In [28]:
import datetime as dt
import pandas as pd
import numpy as np

import plotly.io as pio
import plotly.express as px
import plotly.graph_objects as go

#read your mapbox credentials from creds.py
from creds import *

px.set_mapbox_access_token(mapbox_access_token)

In [46]:
df = pd.read_excel("DataPanelWHR2021C2.xls")
df.rename(columns={"Healthy life expectancy at birth": "Healthy life expectancy (Age)"}, inplace=True)

## Figure 1: Countries per Year Visualization ##

Start by organizing the data by year using sort_values.

In [30]:
df_by_year = df.sort_values("year")

Create a histogram using plotly express that displays the number of countries with data collected each year.

In [31]:
fig = px.bar(df_by_year.year.value_counts(), title="World Happiness Report: Countries with Data Collected per Year", 
             labels={'index':'year','value':'# of Countries with Data'}, hover_data={'variable':False})
fig.show()

This visualization tells us that certain years have less data, most notably 2005 and 2020. In order to ensure a relatively consistent sample size of countries, it makes sense to use the years 2011 to 2019 which is in accordance with the World Happiness Report's official publications starting in 2012 (for the year 2011).

In [32]:
pio.write_html(fig, "Countries_Per_Year.html", full_html=False) #export this figure as an html file for the web page

## Figure 2: Global Choropleths ##

This will create in total 19 choropleths for all the countries included: one for each column with a slider for years (9 total), and one for each year with a dropdown to select a column (10 total).
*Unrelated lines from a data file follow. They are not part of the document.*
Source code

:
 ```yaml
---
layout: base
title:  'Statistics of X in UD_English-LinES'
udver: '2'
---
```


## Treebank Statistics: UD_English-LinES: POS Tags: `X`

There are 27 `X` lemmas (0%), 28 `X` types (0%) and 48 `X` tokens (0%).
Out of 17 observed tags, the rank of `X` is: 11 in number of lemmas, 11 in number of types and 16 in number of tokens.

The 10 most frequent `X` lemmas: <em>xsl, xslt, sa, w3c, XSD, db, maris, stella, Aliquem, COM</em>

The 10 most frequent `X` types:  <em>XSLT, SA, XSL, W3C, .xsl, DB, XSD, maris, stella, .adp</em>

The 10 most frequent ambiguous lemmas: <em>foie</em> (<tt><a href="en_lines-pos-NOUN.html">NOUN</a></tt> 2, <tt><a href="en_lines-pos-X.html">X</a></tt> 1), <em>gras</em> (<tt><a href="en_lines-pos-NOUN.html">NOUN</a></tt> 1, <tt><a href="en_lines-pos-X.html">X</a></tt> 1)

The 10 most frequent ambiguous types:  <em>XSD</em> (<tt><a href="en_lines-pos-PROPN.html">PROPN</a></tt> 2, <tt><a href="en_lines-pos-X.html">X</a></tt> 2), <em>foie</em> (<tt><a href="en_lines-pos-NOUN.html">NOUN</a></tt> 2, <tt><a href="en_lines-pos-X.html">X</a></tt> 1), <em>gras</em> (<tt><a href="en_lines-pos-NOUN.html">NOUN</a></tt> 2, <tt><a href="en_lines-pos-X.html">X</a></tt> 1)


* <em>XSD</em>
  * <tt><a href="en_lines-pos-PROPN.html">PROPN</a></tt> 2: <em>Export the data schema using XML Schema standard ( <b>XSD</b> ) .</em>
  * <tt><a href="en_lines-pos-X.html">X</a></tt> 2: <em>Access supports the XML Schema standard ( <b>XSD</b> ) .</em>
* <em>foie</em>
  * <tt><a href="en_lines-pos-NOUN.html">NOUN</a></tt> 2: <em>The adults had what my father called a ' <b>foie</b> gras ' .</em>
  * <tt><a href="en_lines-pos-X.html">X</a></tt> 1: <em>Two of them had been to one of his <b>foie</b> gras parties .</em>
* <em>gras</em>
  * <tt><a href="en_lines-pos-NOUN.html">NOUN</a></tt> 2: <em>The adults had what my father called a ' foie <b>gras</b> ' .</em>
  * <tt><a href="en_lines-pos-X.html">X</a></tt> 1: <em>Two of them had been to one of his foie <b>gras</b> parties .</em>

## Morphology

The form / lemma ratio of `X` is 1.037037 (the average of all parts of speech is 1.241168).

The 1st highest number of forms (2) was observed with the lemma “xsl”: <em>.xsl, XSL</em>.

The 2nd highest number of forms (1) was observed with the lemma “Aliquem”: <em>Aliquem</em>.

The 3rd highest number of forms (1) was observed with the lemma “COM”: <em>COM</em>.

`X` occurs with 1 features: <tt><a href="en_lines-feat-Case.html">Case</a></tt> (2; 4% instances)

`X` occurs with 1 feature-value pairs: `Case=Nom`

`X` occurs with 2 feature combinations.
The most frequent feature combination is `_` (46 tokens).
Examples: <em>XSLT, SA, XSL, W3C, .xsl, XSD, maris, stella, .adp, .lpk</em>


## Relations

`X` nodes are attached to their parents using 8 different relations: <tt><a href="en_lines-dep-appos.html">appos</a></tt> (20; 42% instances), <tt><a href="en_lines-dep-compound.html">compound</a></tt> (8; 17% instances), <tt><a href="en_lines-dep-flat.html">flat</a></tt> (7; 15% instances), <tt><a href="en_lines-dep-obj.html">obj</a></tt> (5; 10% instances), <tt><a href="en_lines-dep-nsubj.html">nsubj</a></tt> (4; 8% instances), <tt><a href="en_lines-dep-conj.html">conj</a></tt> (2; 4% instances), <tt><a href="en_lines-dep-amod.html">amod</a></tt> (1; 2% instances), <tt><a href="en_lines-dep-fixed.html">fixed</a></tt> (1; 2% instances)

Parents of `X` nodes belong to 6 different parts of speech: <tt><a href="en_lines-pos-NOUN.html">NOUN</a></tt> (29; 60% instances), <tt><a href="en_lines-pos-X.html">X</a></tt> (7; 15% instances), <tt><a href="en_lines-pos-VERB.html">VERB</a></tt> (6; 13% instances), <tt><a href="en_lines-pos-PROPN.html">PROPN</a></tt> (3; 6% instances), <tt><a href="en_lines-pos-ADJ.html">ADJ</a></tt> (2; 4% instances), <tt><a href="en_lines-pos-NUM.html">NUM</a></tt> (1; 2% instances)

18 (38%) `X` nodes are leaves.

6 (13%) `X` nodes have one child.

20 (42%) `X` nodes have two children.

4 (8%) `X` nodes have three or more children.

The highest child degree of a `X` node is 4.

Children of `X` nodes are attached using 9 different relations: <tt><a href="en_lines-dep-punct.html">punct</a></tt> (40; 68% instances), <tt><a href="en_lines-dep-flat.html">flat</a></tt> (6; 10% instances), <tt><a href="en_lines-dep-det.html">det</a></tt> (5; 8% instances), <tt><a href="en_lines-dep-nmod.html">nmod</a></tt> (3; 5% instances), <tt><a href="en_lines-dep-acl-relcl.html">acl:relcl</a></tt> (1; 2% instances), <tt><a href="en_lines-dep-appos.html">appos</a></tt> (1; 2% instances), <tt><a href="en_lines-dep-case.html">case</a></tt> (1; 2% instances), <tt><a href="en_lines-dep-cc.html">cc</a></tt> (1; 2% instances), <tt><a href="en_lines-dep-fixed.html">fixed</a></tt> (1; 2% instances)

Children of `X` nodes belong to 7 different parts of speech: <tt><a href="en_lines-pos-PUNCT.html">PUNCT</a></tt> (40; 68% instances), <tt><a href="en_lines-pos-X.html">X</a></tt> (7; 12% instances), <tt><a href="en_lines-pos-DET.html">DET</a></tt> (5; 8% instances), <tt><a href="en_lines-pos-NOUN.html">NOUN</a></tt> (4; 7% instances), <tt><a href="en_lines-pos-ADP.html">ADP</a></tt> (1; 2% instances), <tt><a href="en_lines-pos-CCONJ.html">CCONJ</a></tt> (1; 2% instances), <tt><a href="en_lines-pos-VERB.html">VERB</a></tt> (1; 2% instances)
Ideally these 19 could be combined into a single choropleth with both a slider for years and a dropdown for columns, however, due to the nature of bool visibility for traces this does not seem possible. The slider and dropdown features use separate trackers for which trace should be visible and so moving the slider would change the trace based on the slider's visibility mask but would not take into account the visibility mask of the dropdown. This is unfortunate as one graph would be much nicer to look at and interact with than 19, but at the moment I am incapable of resolving this issue.

The first step to enable choropleth visualizations is adding the necessary geojson codes for each country to our data as the World Happiness Report does not include this data. The following csv does include the proper codes.

In [47]:
df_country_codes = pd.read_csv("2014_world_gdp_with_codes.csv")

We will merge our WHR data with the geojson codes and drop the other columns added in the merge.

In [48]:
df_with_codes = df.merge(df_country_codes, how="inner", left_on="Country name", right_on="COUNTRY")
df_with_codes.drop(["GDP (BILLIONS)","COUNTRY"], axis=1, inplace=True)

This function simplifies our code for the actual graph as both the sliders and dropdowns use essentially the same dictionary to determine the label, visible traces, and annotations that are displayed.

In [49]:
def slider_dict(label, visibles, annotation1, annotation2):
    return {'method': 'update', 'label':label,'args':[{'visible': visibles}, {'annotations': [annotation1, annotation2]}]}

This next segment initializes the lists to be used for both the slider and dropdown graphs.
- FIELDS creates a 10x10 list of lists that serves as the visibility mask for both slider and dropdown (although the dropdown excludes the last row and column as there are only 9 columns to be selected by dropdown)
- COLORSCALES is a list of different plotly colorscales that the choropleth accepts and changes its color. The ones in this list are my personal favorites and my reason for including multiple colors is to provide visual feedback to the viewer so that they can easily see when they are looking at graphs for different columns. The last two columns are the same to the show the connection between positive and negative affect.
- GRAPH_COLUMNS selects the columns from the WHR data that have information worth graphing, i.e. dropping the country name, year, and geojson code and leaving all the rest.

In [50]:
fields = np.zeros(100, dtype=bool)
fields = fields.reshape(10,10)
n=0
for i in range(10):
    fields[i][n]=True
    n+=1
    
colorscales = ['aggrnyl', 'agsunset', 'bluered', 'viridis', 'rdpu', 'pinkyl', 'plasma', 'plotly3', 'plotly3']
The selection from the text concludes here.